Magnesium is considered as an important nutrient to have a proper functioning in the body. According to The National Institutes of Health, women should have 310 to 320 milligrams of magnesium per day, while 400 to 420 milligrams for men. Those who have certain conditions such as celiac disease or diabetes should take particular care because they are more prone to deficiencies.

"Magnesium is a mineral that our bodies rely on to feel fit, healthy and full of vitality," said Australian nutritionist Fiona Tuck, noting that it is essential for over 300 biochemical reactions in the human body.

Experts pointed out that there are no clear short-term signs of magnesium deficiency, but most symptoms only start appearing after a long period of deficiency.
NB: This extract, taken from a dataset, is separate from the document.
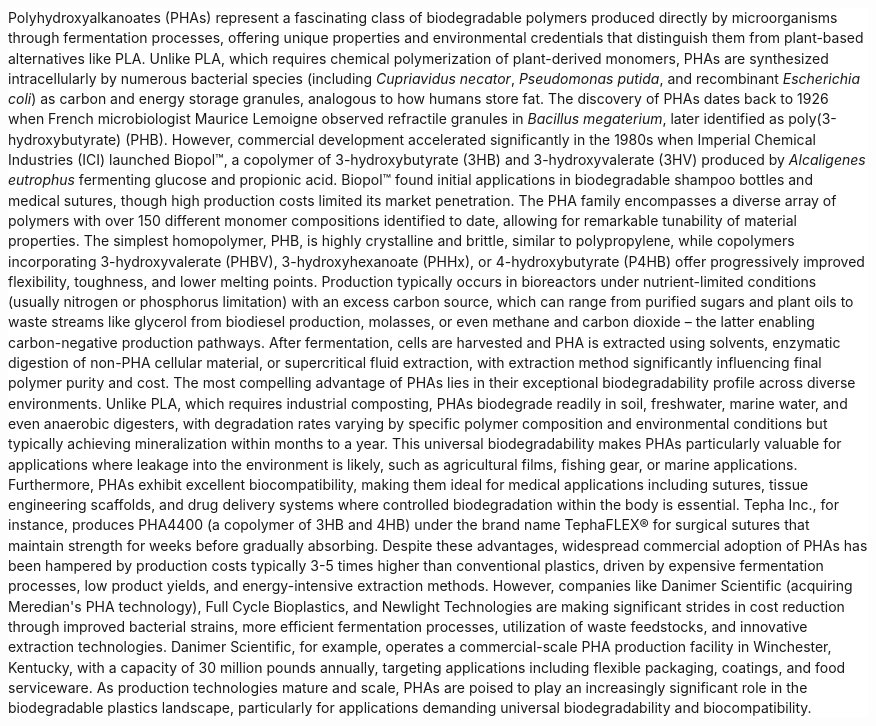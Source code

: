 Polyhydroxyalkanoates (PHAs) represent a fascinating class of biodegradable polymers produced directly by microorganisms through fermentation processes, offering unique properties and environmental credentials that distinguish them from plant-based alternatives like PLA. Unlike PLA, which requires chemical polymerization of plant-derived monomers, PHAs are synthesized intracellularly by numerous bacterial species (including *Cupriavidus necator*, *Pseudomonas putida*, and recombinant *Escherichia coli*) as carbon and energy storage granules, analogous to how humans store fat. The discovery of PHAs dates back to 1926 when French microbiologist Maurice Lemoigne observed refractile granules in *Bacillus megaterium*, later identified as poly(3-hydroxybutyrate) (PHB). However, commercial development accelerated significantly in the 1980s when Imperial Chemical Industries (ICI) launched Biopol™, a copolymer of 3-hydroxybutyrate (3HB) and 3-hydroxyvalerate (3HV) produced by *Alcaligenes eutrophus* fermenting glucose and propionic acid. Biopol™ found initial applications in biodegradable shampoo bottles and medical sutures, though high production costs limited its market penetration. The PHA family encompasses a diverse array of polymers with over 150 different monomer compositions identified to date, allowing for remarkable tunability of material properties. The simplest homopolymer, PHB, is highly crystalline and brittle, similar to polypropylene, while copolymers incorporating 3-hydroxyvalerate (PHBV), 3-hydroxyhexanoate (PHHx), or 4-hydroxybutyrate (P4HB) offer progressively improved flexibility, toughness, and lower melting points. Production typically occurs in bioreactors under nutrient-limited conditions (usually nitrogen or phosphorus limitation) with an excess carbon source, which can range from purified sugars and plant oils to waste streams like glycerol from biodiesel production, molasses, or even methane and carbon dioxide – the latter enabling carbon-negative production pathways. After fermentation, cells are harvested and PHA is extracted using solvents, enzymatic digestion of non-PHA cellular material, or supercritical fluid extraction, with extraction method significantly influencing final polymer purity and cost. The most compelling advantage of PHAs lies in their exceptional biodegradability profile across diverse environments. Unlike PLA, which requires industrial composting, PHAs biodegrade readily in soil, freshwater, marine water, and even anaerobic digesters, with degradation rates varying by specific polymer composition and environmental conditions but typically achieving mineralization within months to a year. This universal biodegradability makes PHAs particularly valuable for applications where leakage into the environment is likely, such as agricultural films, fishing gear, or marine applications. Furthermore, PHAs exhibit excellent biocompatibility, making them ideal for medical applications including sutures, tissue engineering scaffolds, and drug delivery systems where controlled biodegradation within the body is essential. Tepha Inc., for instance, produces PHA4400 (a copolymer of 3HB and 4HB) under the brand name TephaFLEX® for surgical sutures that maintain strength for weeks before gradually absorbing. Despite these advantages, widespread commercial adoption of PHAs has been hampered by production costs typically 3-5 times higher than conventional plastics, driven by expensive fermentation processes, low product yields, and energy-intensive extraction methods. However, companies like Danimer Scientific (acquiring Meredian's PHA technology), Full Cycle Bioplastics, and Newlight Technologies are making significant strides in cost reduction through improved bacterial strains, more efficient fermentation processes, utilization of waste feedstocks, and innovative extraction technologies. Danimer Scientific, for example, operates a commercial-scale PHA production facility in Winchester, Kentucky, with a capacity of 30 million pounds annually, targeting applications including flexible packaging, coatings, and food serviceware. As production technologies mature and scale, PHAs are poised to play an increasingly significant role in the biodegradable plastics landscape, particularly for applications demanding universal biodegradability and biocompatibility.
As time goes by, bones become weaker due to the deficiency since it lowers the levels of calcium in the blood. Some studies also suggested that low levels can also increase the risk of depression.

"People who abuse alcohol, have a poor diet, gastrointestinal problems, or vitamin D deficiency also have a higher risk of magnesium deficiencies," said New York City-based dietitian Amy Shapiro.

Here are the foods you need to include in your diet to boost your magnesium:

1. Banana

Consider banana as a fruity boost, where it also contains fiber and vitamin C. A medium-sized banana could give you 32 mg of magnesium which makes up 9 percent of the daily recommended intake

2. Legumes

Soybeans, peas, chickpeas, beans, and lentils are all important sources of nutrition for those who follow a plant-based diet.

3. Nuts and seeds

Chia seeds, flax, and pumpkin seeds are rich in fiber as well as magnesium. Snacking Brazil nuts, almonds, or cashews also help you alleviate deficiency.

4. Leafy greens

Leafy greens such as spinach offer up to 157 milligrams of magnesium. Other sources of leafy greens include turnip greens, collard greens, kale, etc.